• PROBLEM DETAILS:
Below are some records; output exactly the lines from the line with "self.resolve_turn()" to the line with "no attribute 'speed'", both ends kept, and nothing more.

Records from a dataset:
──────────────────────────────

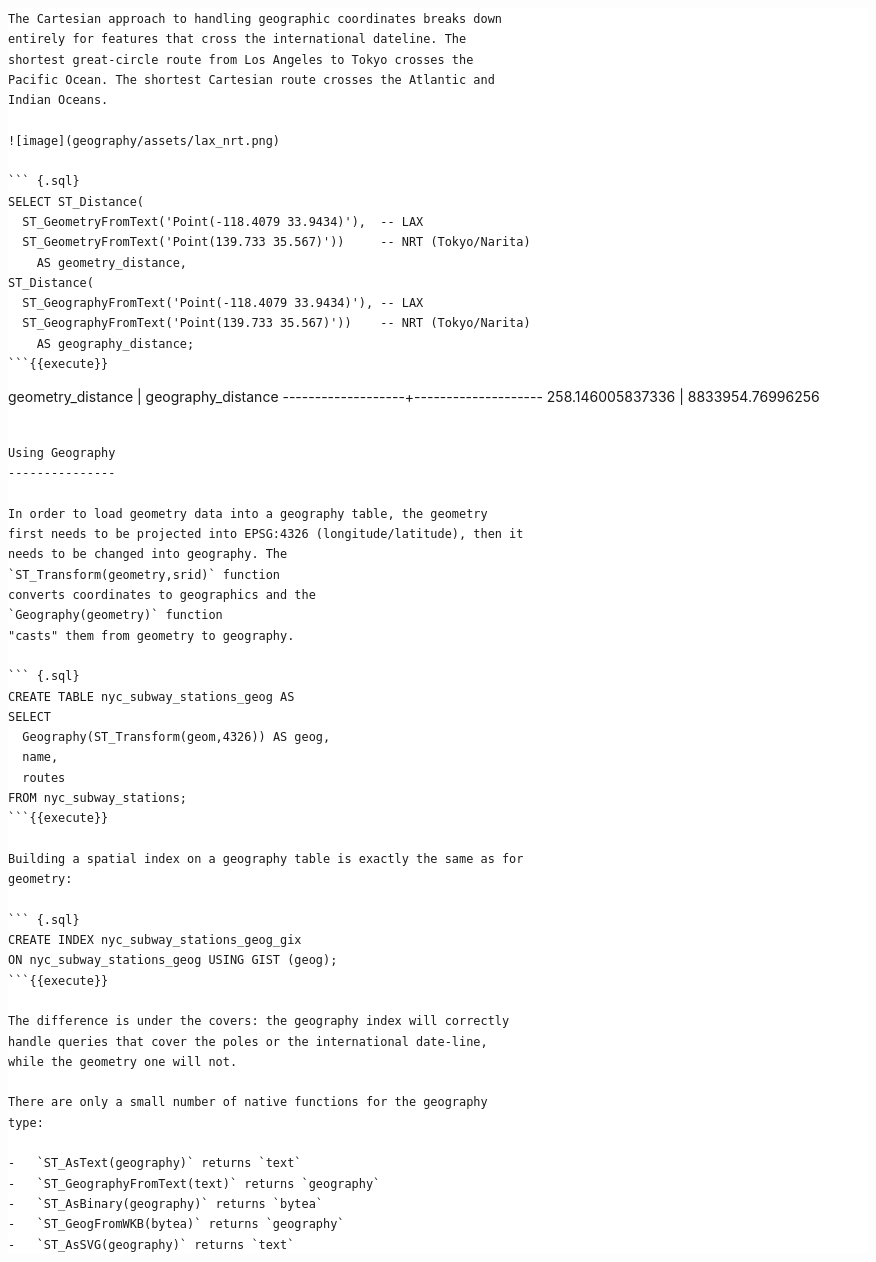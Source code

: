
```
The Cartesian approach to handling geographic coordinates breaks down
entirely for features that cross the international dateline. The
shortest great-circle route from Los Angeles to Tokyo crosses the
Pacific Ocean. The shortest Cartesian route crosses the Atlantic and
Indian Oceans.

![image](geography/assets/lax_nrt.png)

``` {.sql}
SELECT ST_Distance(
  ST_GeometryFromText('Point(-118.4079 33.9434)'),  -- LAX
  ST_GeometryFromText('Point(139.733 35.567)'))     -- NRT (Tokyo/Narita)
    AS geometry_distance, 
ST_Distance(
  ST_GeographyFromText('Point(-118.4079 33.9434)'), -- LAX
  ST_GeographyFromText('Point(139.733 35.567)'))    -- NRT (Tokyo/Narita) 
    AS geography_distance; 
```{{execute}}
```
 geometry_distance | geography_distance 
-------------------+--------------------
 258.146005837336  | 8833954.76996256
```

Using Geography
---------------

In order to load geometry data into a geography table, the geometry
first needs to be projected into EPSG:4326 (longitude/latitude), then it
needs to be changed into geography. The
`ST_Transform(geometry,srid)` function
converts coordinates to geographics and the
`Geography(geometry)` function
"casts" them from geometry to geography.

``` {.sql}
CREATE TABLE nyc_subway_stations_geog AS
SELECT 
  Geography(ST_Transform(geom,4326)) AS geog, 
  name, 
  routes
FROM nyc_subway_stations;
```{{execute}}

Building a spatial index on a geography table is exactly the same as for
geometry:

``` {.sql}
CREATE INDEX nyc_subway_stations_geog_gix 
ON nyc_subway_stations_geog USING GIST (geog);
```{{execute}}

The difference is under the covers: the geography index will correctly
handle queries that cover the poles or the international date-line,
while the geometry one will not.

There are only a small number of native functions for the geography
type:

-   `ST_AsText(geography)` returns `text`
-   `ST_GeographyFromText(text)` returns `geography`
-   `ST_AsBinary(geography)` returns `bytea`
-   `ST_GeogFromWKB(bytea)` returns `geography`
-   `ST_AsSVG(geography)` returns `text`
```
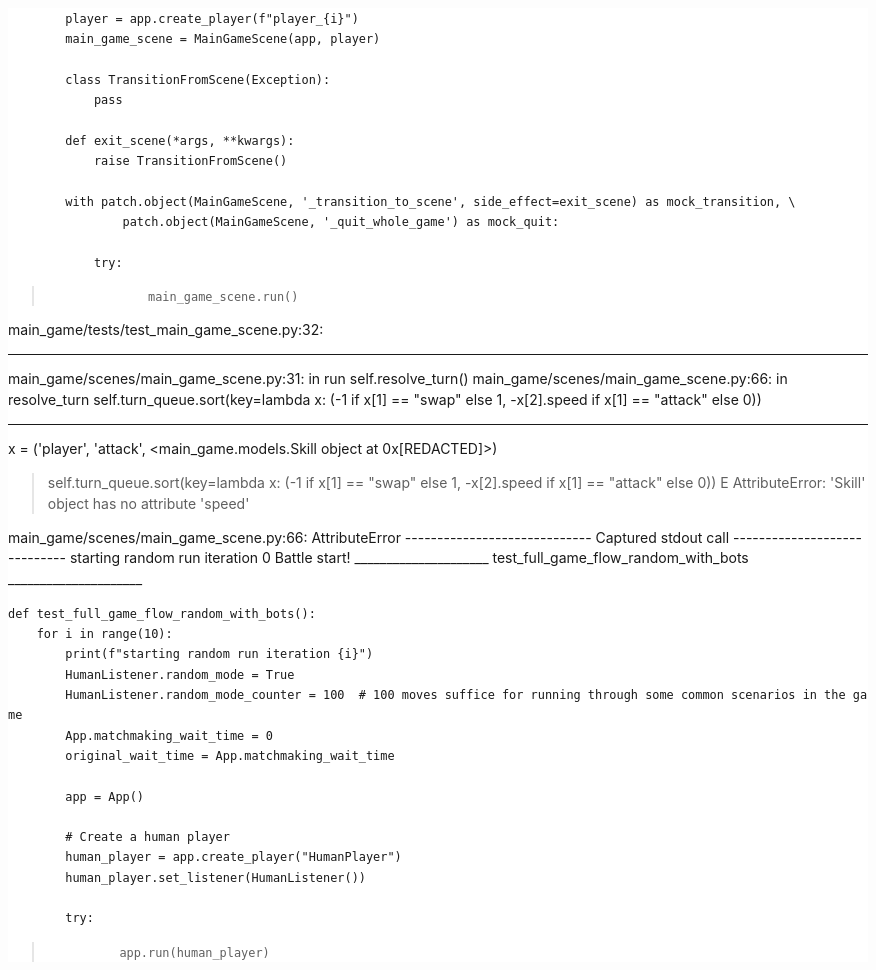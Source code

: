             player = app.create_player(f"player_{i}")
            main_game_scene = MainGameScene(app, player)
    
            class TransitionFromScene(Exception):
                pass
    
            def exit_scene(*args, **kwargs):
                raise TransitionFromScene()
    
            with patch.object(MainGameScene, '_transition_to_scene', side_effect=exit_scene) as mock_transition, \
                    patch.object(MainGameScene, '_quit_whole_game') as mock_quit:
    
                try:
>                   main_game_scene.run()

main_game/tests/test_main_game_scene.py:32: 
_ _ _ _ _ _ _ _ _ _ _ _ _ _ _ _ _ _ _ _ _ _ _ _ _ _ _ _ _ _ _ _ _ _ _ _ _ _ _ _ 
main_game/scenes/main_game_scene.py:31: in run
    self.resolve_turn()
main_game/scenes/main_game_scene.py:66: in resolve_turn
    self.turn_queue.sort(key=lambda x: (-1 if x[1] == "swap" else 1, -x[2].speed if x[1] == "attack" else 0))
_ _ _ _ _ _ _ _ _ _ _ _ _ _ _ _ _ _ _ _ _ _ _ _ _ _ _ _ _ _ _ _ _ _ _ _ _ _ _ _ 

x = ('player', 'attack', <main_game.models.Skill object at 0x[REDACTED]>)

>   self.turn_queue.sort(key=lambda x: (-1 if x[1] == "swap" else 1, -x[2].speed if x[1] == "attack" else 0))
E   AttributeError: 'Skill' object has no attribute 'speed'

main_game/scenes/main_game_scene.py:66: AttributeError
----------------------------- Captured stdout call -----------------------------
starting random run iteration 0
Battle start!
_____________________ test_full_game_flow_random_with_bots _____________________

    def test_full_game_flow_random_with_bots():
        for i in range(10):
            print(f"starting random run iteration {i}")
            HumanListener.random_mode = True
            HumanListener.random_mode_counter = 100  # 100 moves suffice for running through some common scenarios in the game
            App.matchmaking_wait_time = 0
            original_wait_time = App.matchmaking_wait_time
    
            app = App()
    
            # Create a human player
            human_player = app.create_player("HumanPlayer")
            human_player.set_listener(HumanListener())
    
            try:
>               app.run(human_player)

──────────────────────────────

• COMPLETED EXERCISE:
    self.resolve_turn()
main_game/scenes/main_game_scene.py:66: in resolve_turn
    self.turn_queue.sort(key=lambda x: (-1 if x[1] == "swap" else 1, -x[2].speed if x[1] == "attack" else 0))
_ _ _ _ _ _ _ _ _ _ _ _ _ _ _ _ _ _ _ _ _ _ _ _ _ _ _ _ _ _ _ _ _ _ _ _ _ _ _ _ 

x = ('player', 'attack', <main_game.models.Skill object at 0x[REDACTED]>)

>   self.turn_queue.sort(key=lambda x: (-1 if x[1] == "swap" else 1, -x[2].speed if x[1] == "attack" else 0))
E   AttributeError: 'Skill' object has no attribute 'speed'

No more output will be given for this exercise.